Draft Combine Measures & Defense, Part Two - Full Inferential Models

In Part One of my look at draft combine measures and defensive performance, I graphed out some basic relationships among the combine measures (e.g. how height and wingspan tend to relate to each other), as well as some basic relationships between these measures and future defensive performance.
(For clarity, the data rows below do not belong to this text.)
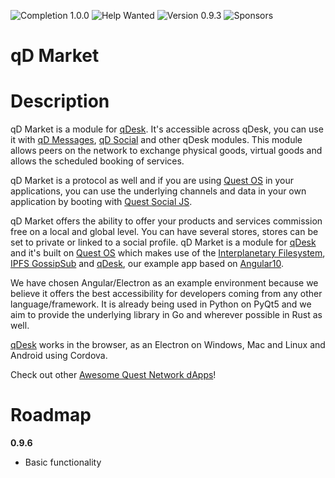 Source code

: ![Completion 1.0.0](https://img.shields.io/badge/completion%20v1.0.0-0%25-red) ![Help Wanted](https://img.shields.io/badge/%20-help--wanted-%23159818) ![Version 0.9.3](https://img.shields.io/badge/version-v0.9.6-blue) ![Sponsors](https://img.shields.io/badge/sponsors-0-red)

# qD Market

# Description

qD Market is a module for [qDesk](https://qDesk.org). It's accessible across qDesk, you can use it with [qD Messages](qd-messages-ts), [qD Social](qd-social-ts) and other qDesk modules. This module allows peers on the network to exchange physical goods, virtual goods and allows the scheduled booking of services.

qD Market is a protocol as well and if you are using [Quest OS](quest-os-js) in your applications, you can use the underlying channels and data in your own application by booting with [Quest Social JS](quest-market-js).

qD Market offers the ability to offer your products and services commission free on a local and global level. You can have several stores, stores can be set to private or linked to a social profile. qD Market is a module for [qDesk](qDesk) and it's built on [Quest OS](quest-os-js) which makes use of the [Interplanetary Filesystem](https://ipfs.io), [IPFS GossipSub](https://blog.ipfs.io/2020-05-20-gossipsub-v1.1/) and [qDesk](qDesk), our example app based on [Angular10](https://angular.io/).

We have chosen Angular/Electron as an example environment because we believe it offers the best accessibility for developers coming from any other language/framework. It is already being used in Python on PyQt5 and we aim to provide the underlying library in Go and wherever possible in Rust as well.

[qDesk](qDesk) works in the browser, as an Electron on Windows, Mac and Linux and Android using Cordova.

Check out other [Awesome Quest Network dApps](https://github.com/QuestNetwork/awesome/blob/master/README.md)!

# Roadmap

**0.9.6**
- Basic functionality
To summarise briefly: there’s a very regular, linear relationshp between height and wingspan, but when looking at either measure in a vacuum, wingspan tends to do a bit better in predicting future performance.

The motivating questions behind this whole exercise, though, are along the lines of “Svi Mykhailiuk has tiny arms but is tall and an explosive leaper; is he ever going to block a shot?” Obviously, looking at combine measures in isolation can’t give a satisfactory answer. In this post, then, I go further in assessing the importance of different combine measures, specifying full inferential models that simultaneously account for all the measures taken at the combine. By “inferential”, I’m drawing a contrast with “predictive” models, which I’ll focus on in future installments. Rather than trying to optimize predictive performance for novel data (e.g. getting as close as possible to Svi’s block rate three years out), the models here are intended to provide for maximally clear inference about the role of different measures in predicting performance (e.g. saying whether Svi’s wingspan or max vertical jump tells us more about his shot blocking potential). Rather than assembling models premised on complex (and at times inscrutable) combinations of predictors, here I assemble linear models with straightforward coefficients for each of the included combine measures.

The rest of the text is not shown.